[TASK TO COMPLETE]: What lines of the data include the string "valor"? Copy them all.
Top of RECORDS SHOWN
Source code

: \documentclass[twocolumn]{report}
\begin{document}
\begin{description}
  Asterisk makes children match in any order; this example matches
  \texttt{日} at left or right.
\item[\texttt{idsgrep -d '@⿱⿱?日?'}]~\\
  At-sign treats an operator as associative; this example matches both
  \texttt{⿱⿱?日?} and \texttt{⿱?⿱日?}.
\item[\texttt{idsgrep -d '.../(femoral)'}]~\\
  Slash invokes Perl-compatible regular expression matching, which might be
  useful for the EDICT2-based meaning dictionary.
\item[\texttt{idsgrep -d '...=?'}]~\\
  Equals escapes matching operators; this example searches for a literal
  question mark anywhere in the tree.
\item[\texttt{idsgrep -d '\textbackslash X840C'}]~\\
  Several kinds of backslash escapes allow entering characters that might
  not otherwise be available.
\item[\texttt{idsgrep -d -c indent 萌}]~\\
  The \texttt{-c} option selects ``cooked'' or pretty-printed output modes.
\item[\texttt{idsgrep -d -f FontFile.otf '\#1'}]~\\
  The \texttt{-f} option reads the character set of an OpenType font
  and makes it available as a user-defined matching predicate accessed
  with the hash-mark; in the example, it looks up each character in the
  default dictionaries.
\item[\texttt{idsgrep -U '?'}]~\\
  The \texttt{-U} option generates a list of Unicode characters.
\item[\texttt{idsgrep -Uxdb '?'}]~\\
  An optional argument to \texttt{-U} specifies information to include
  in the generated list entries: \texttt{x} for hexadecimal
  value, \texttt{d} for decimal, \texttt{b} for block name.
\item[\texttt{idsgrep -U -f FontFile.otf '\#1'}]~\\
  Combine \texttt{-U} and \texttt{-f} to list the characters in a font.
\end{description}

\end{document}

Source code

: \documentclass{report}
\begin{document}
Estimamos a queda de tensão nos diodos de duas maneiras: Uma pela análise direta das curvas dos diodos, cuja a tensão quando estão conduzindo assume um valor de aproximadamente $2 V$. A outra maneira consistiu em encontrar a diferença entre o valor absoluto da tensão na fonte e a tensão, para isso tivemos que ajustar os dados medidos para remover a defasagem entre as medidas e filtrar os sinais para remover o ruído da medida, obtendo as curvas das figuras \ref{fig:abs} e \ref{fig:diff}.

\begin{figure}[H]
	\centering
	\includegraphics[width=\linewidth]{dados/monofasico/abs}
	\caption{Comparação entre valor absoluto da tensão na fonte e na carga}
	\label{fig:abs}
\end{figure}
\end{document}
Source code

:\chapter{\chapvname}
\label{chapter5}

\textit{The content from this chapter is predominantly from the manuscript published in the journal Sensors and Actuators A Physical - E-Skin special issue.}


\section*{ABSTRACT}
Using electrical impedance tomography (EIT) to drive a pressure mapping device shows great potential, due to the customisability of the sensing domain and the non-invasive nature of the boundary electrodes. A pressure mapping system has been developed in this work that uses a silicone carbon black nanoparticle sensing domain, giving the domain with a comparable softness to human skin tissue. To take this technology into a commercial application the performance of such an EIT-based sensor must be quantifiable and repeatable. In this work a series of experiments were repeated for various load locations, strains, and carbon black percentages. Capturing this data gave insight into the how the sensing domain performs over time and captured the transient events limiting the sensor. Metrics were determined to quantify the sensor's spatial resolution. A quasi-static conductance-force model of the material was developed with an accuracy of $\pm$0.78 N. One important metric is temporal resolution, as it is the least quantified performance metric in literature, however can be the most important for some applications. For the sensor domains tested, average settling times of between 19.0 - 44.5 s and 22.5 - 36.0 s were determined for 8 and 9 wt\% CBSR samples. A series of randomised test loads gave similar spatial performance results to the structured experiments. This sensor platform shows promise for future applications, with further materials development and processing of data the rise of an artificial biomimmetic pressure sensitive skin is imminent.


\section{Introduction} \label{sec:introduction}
Bottom of RECORDS SHOWN
Top of RECORDS SHOWN
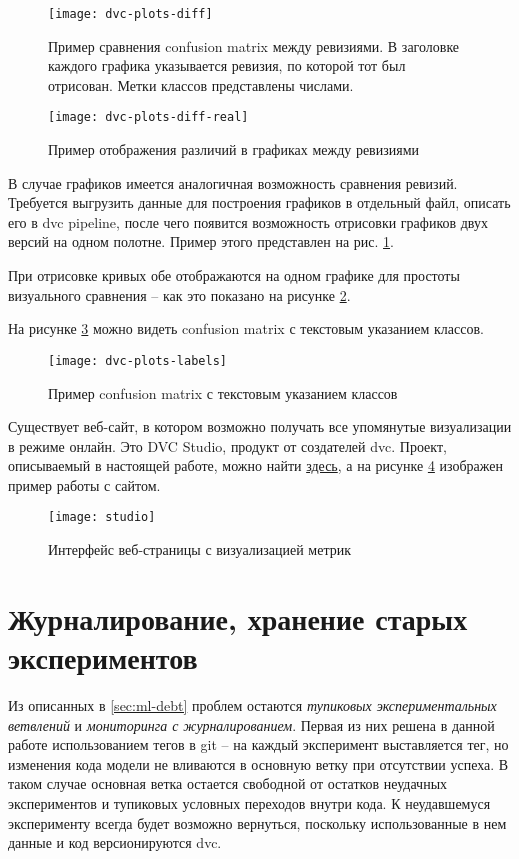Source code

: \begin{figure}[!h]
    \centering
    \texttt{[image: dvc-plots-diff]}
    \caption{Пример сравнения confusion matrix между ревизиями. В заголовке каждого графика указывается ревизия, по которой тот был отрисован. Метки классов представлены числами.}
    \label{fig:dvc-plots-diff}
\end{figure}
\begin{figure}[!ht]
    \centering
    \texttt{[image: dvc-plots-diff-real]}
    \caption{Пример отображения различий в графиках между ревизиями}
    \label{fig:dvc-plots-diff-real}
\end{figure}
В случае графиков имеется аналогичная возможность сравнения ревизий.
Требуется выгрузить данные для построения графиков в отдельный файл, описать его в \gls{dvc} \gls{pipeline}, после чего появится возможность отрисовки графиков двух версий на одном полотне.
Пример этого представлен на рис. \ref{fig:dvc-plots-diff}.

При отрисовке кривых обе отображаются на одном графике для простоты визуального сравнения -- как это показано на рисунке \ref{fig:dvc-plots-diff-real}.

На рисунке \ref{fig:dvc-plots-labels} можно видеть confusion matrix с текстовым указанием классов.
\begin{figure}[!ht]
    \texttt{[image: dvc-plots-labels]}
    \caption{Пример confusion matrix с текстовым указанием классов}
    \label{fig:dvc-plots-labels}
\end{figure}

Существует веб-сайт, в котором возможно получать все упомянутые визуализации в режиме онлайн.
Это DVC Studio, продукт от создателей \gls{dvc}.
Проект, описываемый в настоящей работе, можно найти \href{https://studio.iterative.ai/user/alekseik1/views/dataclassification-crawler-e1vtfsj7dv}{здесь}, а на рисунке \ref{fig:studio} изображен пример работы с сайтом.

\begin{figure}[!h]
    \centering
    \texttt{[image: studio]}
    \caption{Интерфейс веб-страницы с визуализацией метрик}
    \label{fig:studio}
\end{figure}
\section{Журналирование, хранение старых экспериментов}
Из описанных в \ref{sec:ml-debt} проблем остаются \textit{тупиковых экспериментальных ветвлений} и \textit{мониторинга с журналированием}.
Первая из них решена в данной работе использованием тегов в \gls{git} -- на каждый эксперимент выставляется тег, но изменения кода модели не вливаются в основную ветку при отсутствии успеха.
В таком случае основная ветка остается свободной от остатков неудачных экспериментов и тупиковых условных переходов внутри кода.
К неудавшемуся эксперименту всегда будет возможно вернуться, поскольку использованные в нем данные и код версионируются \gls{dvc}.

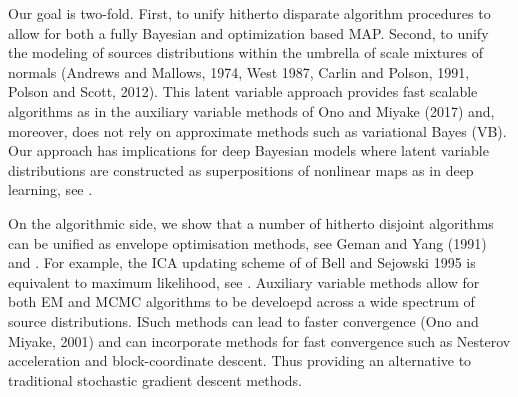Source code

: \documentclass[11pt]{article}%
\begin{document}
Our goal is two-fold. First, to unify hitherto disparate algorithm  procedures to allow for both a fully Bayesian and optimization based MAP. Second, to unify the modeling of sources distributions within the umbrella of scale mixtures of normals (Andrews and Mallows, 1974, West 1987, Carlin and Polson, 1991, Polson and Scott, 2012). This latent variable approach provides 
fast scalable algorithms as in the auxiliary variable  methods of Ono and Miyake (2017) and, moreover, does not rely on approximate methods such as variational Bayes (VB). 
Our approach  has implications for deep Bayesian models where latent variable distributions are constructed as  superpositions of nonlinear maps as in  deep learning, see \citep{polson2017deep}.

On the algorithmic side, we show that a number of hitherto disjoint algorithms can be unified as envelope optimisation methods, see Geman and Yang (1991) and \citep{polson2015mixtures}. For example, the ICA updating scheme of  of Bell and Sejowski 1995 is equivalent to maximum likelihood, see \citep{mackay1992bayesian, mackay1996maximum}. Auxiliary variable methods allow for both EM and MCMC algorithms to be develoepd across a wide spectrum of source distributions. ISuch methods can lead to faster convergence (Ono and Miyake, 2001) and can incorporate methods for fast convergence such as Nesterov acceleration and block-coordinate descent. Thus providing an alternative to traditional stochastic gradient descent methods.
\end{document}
Bottom of RECORDS SHOWN
Top of RECORDS SHOWN
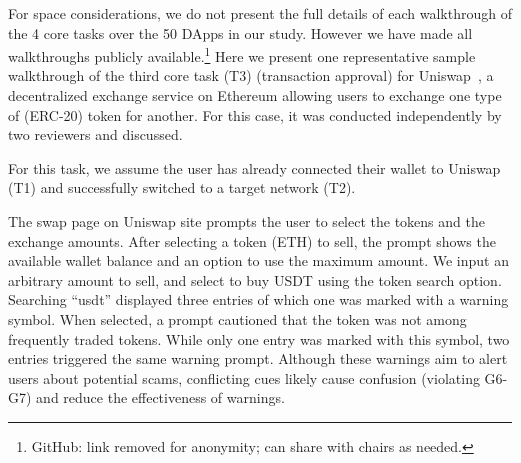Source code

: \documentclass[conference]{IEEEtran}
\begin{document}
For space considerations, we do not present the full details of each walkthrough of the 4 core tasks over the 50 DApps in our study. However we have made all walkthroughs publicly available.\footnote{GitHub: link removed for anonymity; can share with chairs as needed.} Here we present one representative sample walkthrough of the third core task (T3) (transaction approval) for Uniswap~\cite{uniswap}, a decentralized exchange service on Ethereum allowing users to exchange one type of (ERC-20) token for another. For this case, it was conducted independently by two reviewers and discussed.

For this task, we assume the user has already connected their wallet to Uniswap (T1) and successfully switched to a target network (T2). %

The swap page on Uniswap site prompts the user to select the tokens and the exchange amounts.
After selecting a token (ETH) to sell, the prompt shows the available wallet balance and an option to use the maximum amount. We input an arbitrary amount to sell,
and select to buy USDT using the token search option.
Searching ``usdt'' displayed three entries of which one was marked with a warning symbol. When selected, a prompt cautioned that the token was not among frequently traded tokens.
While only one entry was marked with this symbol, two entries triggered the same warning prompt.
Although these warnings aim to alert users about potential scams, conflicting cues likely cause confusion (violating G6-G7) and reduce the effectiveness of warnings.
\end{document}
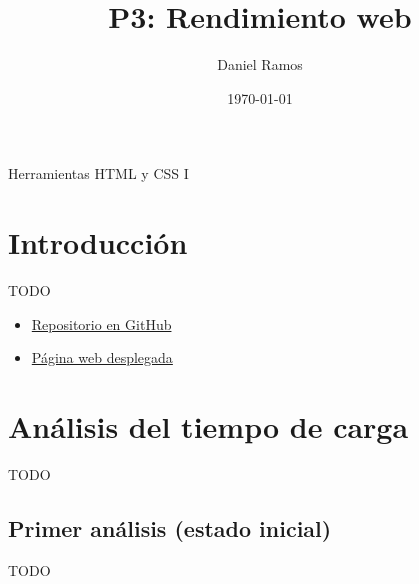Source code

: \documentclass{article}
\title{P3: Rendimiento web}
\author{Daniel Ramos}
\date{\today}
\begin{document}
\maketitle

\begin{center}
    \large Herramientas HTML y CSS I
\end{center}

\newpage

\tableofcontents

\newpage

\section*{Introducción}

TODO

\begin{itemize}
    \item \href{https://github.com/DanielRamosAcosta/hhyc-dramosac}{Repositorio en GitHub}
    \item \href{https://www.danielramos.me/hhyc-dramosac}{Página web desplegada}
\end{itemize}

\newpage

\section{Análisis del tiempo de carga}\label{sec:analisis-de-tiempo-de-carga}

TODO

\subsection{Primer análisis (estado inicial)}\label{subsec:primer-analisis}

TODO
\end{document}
Bottom of RECORDS SHOWN
[ANSWER TO THE EXERCISE]:
Estimamos a queda de tensão nos diodos de duas maneiras: Uma pela análise direta das curvas dos diodos, cuja a tensão quando estão conduzindo assume um valor de aproximadamente $2 V$. A outra maneira consistiu em encontrar a diferença entre o valor absoluto da tensão na fonte e a tensão, para isso tivemos que ajustar os dados medidos para remover a defasagem entre as medidas e filtrar os sinais para remover o ruído da medida, obtendo as curvas das figuras \ref{fig:abs} e \ref{fig:diff}.
	\caption{Comparação entre valor absoluto da tensão na fonte e na carga}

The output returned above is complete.